Ceri appeared in the doorway, silken robes rustling, her face ashen. “You want me to call Newt? Gally, she’s insane. Wouldn’t Dali—”
“Scrying mirror,” he said, pointing at it in the corner of the desk. The summons was becoming painful. “Call her. Tell her. I will be back shortly. This won’t take long.”
“Gally!” Ceri exclaimed, but the pull across the void had become too much, and he took the spelled curse book in hand and let the summons pull him across time and space.
“Stupid wizard,” he muttered, guilt twining about him again as he felt himself dissolve. He would have what he wanted tonight. All of it, and everything. That is, if Nicholas Gregory Sparagmos was as greedy and foolish as Al thought he was.
The soft, almost forgotten sound of rain slipped into his awareness first as he felt himself become solid again, and for a moment, longing hit him, hard and unexpected. Lip curled, he opened his eyes, good mood spoiled at the reminder of what he had lost, what they all had.
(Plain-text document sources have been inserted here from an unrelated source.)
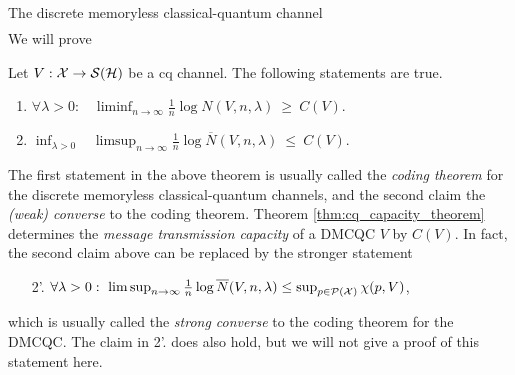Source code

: \begin{section}{The discrete memoryless  classical-quantum channel}
\begin{align}
	\end{align}
	We will prove 
	\begin{theorem} \label{thm:cq_capacity_theorem}
		Let $V: {\mathcal X} \rightarrow {\mathcal S}({\mathcal H})$ be a cq channel. The following statements are true.
		\begin{enumerate}
			\item $\forall \lambda > 0:$ \ $\liminf_{n \rightarrow \infty} \frac{1}{n} \log N(V,n,\lambda) \ \geq \ C(V)$. \label{thm:cq_capacity_theorem_1}
			\item $\inf_{\lambda > 0}$ \ $\limsup_{n \rightarrow \infty} \frac{1}{n} \log \overline{N}(V,n,\lambda) \ \leq \ C(V)$. \label{thm:cq_capacity_theorem_2}
		\end{enumerate}
	\end{theorem}
	The first statement in the above theorem is usually called the \emph{coding theorem} for the discrete memoryless classical-quantum channels, and the second claim the \emph{(weak) converse}
	to the coding theorem. \newline 
	Theorem \ref{thm:cq_capacity_theorem} determines the \emph{message transmission capacity} of a DMCQC $V$ by $C(V)$. \newline 
	In fact, the second claim above can be replaced by the stronger statement 
	\begin{enumerate}
		\item [2'.]$\forall \lambda > 0: \ \limsup_{n \rightarrow \infty} \frac{1}{n} \log \overline{N}(V,n,\lambda) \leq \sup_{p \in {\mathcal P}({\mathcal X})} \chi(p,V)$, \label{thm:cq_capacity_theorem_3}
	\end{enumerate}
	which is usually called the \emph{strong converse} to the coding theorem for the DMCQC. The claim in 2'. does also hold, but we will not give a proof of this statement here. 

\end{section}
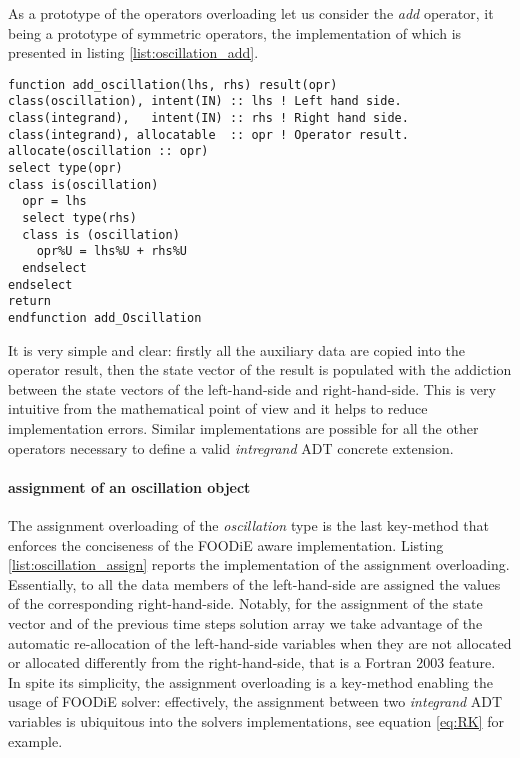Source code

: \documentclass[pdftex,preprint,3p,times,numbers]{elsarticle}
\begin{document}
As a prototype of the operators overloading let us consider the \emph{add} operator, it being a prototype of symmetric operators, the implementation of which is presented in listing \ref{list:oscillation_add}.

\begin{lstlisting}[firstnumber=1,style=code,caption={implementation of the \emph{oscillation integrand} add operator},label={list:oscillation_add}]
function add_oscillation(lhs, rhs) result(opr)
class(oscillation), intent(IN) :: lhs ! Left hand side.
class(integrand),   intent(IN) :: rhs ! Right hand side.
class(integrand), allocatable  :: opr ! Operator result.
allocate(oscillation :: opr)
select type(opr)
class is(oscillation)
  opr = lhs
  select type(rhs)
  class is (oscillation)
    opr%U = lhs%U + rhs%U
  endselect
endselect
return
endfunction add_Oscillation
\end{lstlisting}
It is very simple and clear: firstly all the auxiliary data are copied into the operator result, then the state vector of the result is populated with the addiction between the state vectors of the left-hand-side and right-hand-side. This is very intuitive from the mathematical point of view and it helps to reduce implementation errors. Similar implementations are possible for all the other operators necessary to define a valid \emph{intregrand} ADT concrete extension.

\paragraph{assignment of an oscillation object}

The assignment overloading of the \emph{oscillation} type is the last key-method that enforces the conciseness of the FOODiE aware implementation. Listing \ref{list:oscillation_assign} reports the implementation of the assignment overloading. Essentially, to all the data members of the left-hand-side are assigned the values of the corresponding right-hand-side. Notably, for the assignment of the state vector and of the previous time steps solution array we take advantage of the automatic re-allocation of the left-hand-side variables when they are not allocated or allocated differently from the right-hand-side, that is a Fortran 2003 feature. In spite its simplicity, the assignment overloading is a key-method enabling the usage of FOODiE solver: effectively, the assignment between two \emph{integrand} ADT variables is ubiquitous into the solvers implementations, see equation \ref{eq:RK} for example.
\end{document}
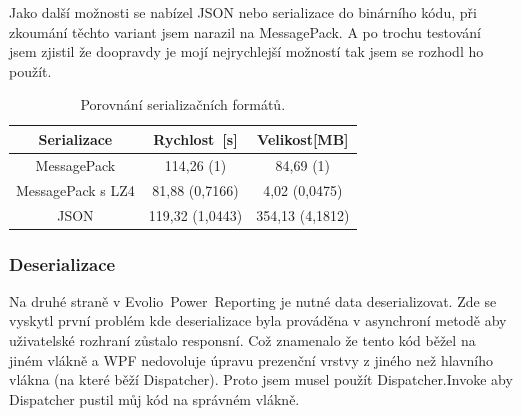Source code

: \documentclass[czech,bachelorpractice,dept460,male,csharp]{diploma}
\newcommand{\EFilters}{Evolio~Power~Reporting}
\begin{document}
			Jako další možnosti se nabízel JSON nebo serializace do binárního kódu, při zkoumání těchto variant jsem narazil na MessagePack. A po trochu testování jsem zjistil že doopravdy je mojí nejrychlejší možností tak jsem se rozhodl ho použít.
			\begin{table}[h!]
				\centering
				\begin{tabular}{|c|c|c|} 
 					\hline
 					Serializace & Rychlost\footnotemark\ [s] & Velikost[MB] \\\hline\hline
 					MessagePack & 114,26 (1)\footnotemark & 84,69 (1)\footnotemark[\value{footnote}] 	\\\hline
 					MessagePack s LZ4 & 81,88 (0,7166)\footnotemark[\value{footnote}] & 4,02 (0,0475)\footnotemark[\value{footnote}]   \\\hline
 					JSON & 119,32 (1,0443)\footnotemark[\value{footnote}]  & 354,13 (4,1812)\footnotemark[\value{footnote}] 	\\\hline
				\end{tabular}
				
				\caption{Porovnání serializačních formátů.}
				\label{table:serilization}
			\end{table}
		\subsubsection{Deserializace}
			 Na druhé straně v {\EFilters} je nutné data deserializovat. Zde se vyskytl první problém kde deserializace byla prováděna v asynchroní metodě aby uživatelské rozhraní zůstalo responsní. Což znamenalo že tento kód běžel na jiném vlákně a WPF nedovoluje úpravu prezenční vrstvy z jiného než hlavního vlákna (na které běží Dispatcher). Proto jsem musel použít Dispatcher.Invoke aby Dispatcher pustil můj kód na správném vlákně.

			 
\end{document}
“Nicholas Gregory Sparagmos.” He practically bit the words off, hating the memories that the smell of rain in the dark had unearthed. Even the sound was wasted on the likes of him. “Does the witch like to be on top or the bottom? Or does she prefer something more adventuresome?”
The wizard stood and stared at him as if wondering if he had made a mistake. Chin high, he ran a hand over his hair to slick it back. He was dressed better than usual, the scent of detergent and pasta making it through the protection circle. My God. Have they just been on a date?
“You wish,” Nick said softly, but a thrill shivered through Al as he saw the cracks in the wizard’s resolve. Six days to search his soul…The man was predictable, and with that came success.
“You brought a book,” Nick said, eyeing it. “Same deal as before? A day for each piece of information.”
Al stifled his smile, then let it flow. “You think she’s worth all that?”